Find each line in the following listing that has the string "MockData", then state the count and nothing else.

# [TASK INPUT]
========

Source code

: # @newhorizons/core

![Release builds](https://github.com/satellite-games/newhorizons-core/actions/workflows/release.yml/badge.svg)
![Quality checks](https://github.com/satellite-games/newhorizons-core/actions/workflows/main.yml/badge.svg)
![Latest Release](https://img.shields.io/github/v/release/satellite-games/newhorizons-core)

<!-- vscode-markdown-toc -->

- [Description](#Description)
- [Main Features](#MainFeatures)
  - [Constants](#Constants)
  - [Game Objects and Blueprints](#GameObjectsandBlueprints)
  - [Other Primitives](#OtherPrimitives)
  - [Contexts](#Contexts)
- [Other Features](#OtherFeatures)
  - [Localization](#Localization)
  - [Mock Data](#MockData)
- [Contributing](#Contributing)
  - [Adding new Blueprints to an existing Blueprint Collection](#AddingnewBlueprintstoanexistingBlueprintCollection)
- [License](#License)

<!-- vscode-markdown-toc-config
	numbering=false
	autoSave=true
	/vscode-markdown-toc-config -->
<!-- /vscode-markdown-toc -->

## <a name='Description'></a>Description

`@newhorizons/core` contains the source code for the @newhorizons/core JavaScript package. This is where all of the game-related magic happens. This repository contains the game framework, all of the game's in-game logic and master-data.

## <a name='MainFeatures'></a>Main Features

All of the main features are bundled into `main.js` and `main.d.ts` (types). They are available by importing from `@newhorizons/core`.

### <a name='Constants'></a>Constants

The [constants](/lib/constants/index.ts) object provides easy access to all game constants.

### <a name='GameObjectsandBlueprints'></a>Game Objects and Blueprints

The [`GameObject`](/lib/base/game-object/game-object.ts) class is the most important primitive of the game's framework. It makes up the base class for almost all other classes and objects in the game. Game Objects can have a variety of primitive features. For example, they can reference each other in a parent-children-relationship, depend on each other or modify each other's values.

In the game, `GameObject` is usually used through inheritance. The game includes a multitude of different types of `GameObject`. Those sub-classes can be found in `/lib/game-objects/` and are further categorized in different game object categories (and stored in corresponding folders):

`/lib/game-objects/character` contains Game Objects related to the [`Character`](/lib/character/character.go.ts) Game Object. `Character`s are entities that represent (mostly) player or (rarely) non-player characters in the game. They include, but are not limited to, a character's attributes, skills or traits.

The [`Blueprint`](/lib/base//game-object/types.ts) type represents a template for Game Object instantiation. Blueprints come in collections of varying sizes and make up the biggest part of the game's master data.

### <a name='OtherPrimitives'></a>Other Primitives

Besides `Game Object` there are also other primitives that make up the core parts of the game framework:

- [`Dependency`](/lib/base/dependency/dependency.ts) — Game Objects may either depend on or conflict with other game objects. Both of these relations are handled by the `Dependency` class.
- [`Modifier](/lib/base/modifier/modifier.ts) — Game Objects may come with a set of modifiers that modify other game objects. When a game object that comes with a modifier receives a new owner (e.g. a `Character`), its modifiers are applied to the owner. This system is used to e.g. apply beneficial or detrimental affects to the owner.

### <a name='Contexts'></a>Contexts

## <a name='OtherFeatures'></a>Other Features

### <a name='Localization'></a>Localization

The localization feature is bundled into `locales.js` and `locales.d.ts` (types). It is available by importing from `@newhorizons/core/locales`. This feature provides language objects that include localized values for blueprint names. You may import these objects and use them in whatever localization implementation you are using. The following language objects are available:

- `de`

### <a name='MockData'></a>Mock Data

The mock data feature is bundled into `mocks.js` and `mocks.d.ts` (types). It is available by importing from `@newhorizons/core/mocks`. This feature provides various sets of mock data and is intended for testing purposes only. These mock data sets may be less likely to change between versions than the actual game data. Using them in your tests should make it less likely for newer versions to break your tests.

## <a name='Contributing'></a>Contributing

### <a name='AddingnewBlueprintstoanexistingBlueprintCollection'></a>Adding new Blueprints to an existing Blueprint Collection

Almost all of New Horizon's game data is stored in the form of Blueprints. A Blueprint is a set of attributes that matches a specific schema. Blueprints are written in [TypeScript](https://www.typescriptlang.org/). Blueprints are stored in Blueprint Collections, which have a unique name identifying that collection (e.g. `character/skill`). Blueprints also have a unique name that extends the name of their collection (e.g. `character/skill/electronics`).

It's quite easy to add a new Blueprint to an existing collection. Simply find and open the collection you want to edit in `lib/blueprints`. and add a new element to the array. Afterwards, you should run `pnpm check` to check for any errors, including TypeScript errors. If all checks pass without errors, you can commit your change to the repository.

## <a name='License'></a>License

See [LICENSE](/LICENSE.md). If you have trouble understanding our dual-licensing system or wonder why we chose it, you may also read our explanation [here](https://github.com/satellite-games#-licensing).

========

# [ANSWER TO THIS PROBLEM]
2